The second signal is that an analyst investigating an alert from Model A pulls their own ad-hoc query and gets a different number from what the alert reports, because Model A counts a rolling 24-hour window and the analyst's ad-hoc query counts the calendar day, so the analyst starts to stop trusting the alerts. That's the feature-definition-drift problem, and a feature store is one solution to it, though it isn't the only one.

Vocabulary

What a feature store actually is.

Three pieces of vocabulary do most of the work in this conversation. A feature is a derived numeric or categorical signal computed from raw data: failed_logins_24h is a feature, login_geo_diversity_score is a feature, rare_process_count is a feature. The raw authentication log line is not a feature; the count of failures in a 24-hour window for a given user is.
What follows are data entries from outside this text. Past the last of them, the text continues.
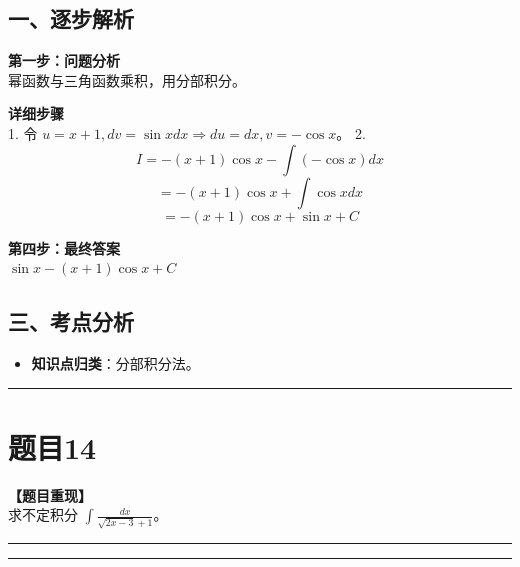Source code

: \documentclass[12pt, a4paper]{ctexart}
\newcommand{\TopSeparator}{
    \par\noindent\rule{\textwidth}{1.5pt}\vspace{0.5em} %
}
\newcommand{\AnalysisSeparator}{
    \par\noindent\rule{\textwidth}{0.5pt}\vspace{0.2em}\hrule\vspace{0.5em} %
}
\newenvironment{RedAnalysis}{
    \par
    \color{red} %
}{
    \par
    \color{black} %
}
\begin{document}
\begin{RedAnalysis}

\subsection*{一、逐步解析}

\textbf{第一步：问题分析} \\
幂函数与三角函数乘积，用分部积分。

\textbf{详细步骤} \\
1. 令 $u = x+1, dv = \sin x dx \Rightarrow du = dx, v = -\cos x$。
2. \[ I = -(x+1)\cos x - \int (-\cos x) dx \]
   \[ = -(x+1)\cos x + \int \cos x dx \]
   \[ = -(x+1)\cos x + \sin x + C \]

\textbf{第四步：最终答案} \\
$ \sin x - (x+1)\cos x + C $

\subsection*{三、考点分析}
\begin{itemize}
    \item \textbf{知识点归类}：分部积分法。
\end{itemize}

\end{RedAnalysis}

\vspace{2em}

\TopSeparator
\section*{题目14}

\textbf{【题目重现】} \\
求不定积分 $ \int\frac{dx}{\sqrt{2x-3}+1} $。

\AnalysisSeparator
\end{document}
A feature store is a system that centralizes the definition, computation, and serving of those features, so there's one definition and one computation served consistently to every model that needs it. The store has two faces. The offline store holds historical features for training (typically Iceberg tables, Snowflake, BigQuery). The online store holds the latest precomputed values for real-time inference at low latency (typically Redis or DynamoDB), because production detection cannot wait several seconds for a feature extraction query to run against raw logs.

The third piece is point-in-time correctness. This one is subtle and matters more than people realize. When I train a model to predict whether a user session was compromised at 09:00 on Tuesday, I can only use features whose values would have been computable at 09:00 on Tuesday. If I accidentally let the training set see failed_logins values that were aggregated as of 17:00 the same day, the model "cheats." It has access to future data that won't exist at inference time. The production model will then perform far worse than the training metrics promised. A feature store handles this correctly by joining historical entity-and-timestamp rows against the feature value as of that timestamp. Hand-rolled feature pipelines almost always get this subtly wrong on the first few iterations.

Point-in-time correctness is one of the strongest standalone arguments for using a feature store rather than rolling your own, and the reason isn't that the SQL is impossible to write but that it's easy to write incorrectly and the failure mode (overfit training metrics, underperforming production model) is hard to debug after the fact.

The duplication problem

Eighty models, eighty definitions of "failed logins in 24 hours."

The motivating scenario is useful to picture. Imagine a detection engineering team maintaining eighty supervised ML models (credential stuffing, account compromise, brute force, impossible travel, suspicious privilege escalation, rare process execution, beaconing, exfiltration, a long tail of variants). Each model needs a handful of derived features, and many of those features overlap across the eighty.

One detection counts failed logins in a rolling 24-hour window from the current time. Another counts failed logins since midnight today (calendar day). A third counts failed logins in the last 1,440 minutes, which is functionally equivalent to the rolling window but written by a different engineer in different code. All three call the result failed_logins_24h. The first time an analyst investigates an alert and finds the model's reported count disagrees with their ad-hoc query, the trust erosion starts.

There's also a compute cost. Eighty models each running their own feature extraction against the same raw authentication logs is roughly eighty times the cluster work for one feature, repeated for every shared feature. I've seen architecture reviews where this duplication ran to a sustained 60–90× over what a single shared extraction would cost, on EMR or Databricks clusters that were running 24/7 specifically to keep these features fresh, which is the strongest dollar argument for centralizing.

I want to flag the size of the leap, though, because the "eighty supervised ML models" scenario shows up in fraud detection and at the largest, most ML-mature security teams and is uncommon elsewhere, since most of the SOC teams I see have zero models in production. So the cost of duplication only matters once you've crossed into the territory where you have enough models for it to bite.

Feast

The open-source feature store, briefly.

Feast began at Google and Gojek, was open-sourced in 2019, and now lives under Linux Foundation AI & Data governance with an Apache 2.0 license. It supports more than fifteen offline stores (BigQuery, Snowflake, Redshift, Iceberg, DuckDB, and others) and around ten online stores (Redis, DynamoDB, Cassandra, PostgreSQL). The maturity story on the platform itself is solid, but the maturity story on security-specific deployments is the gap I keep coming back to.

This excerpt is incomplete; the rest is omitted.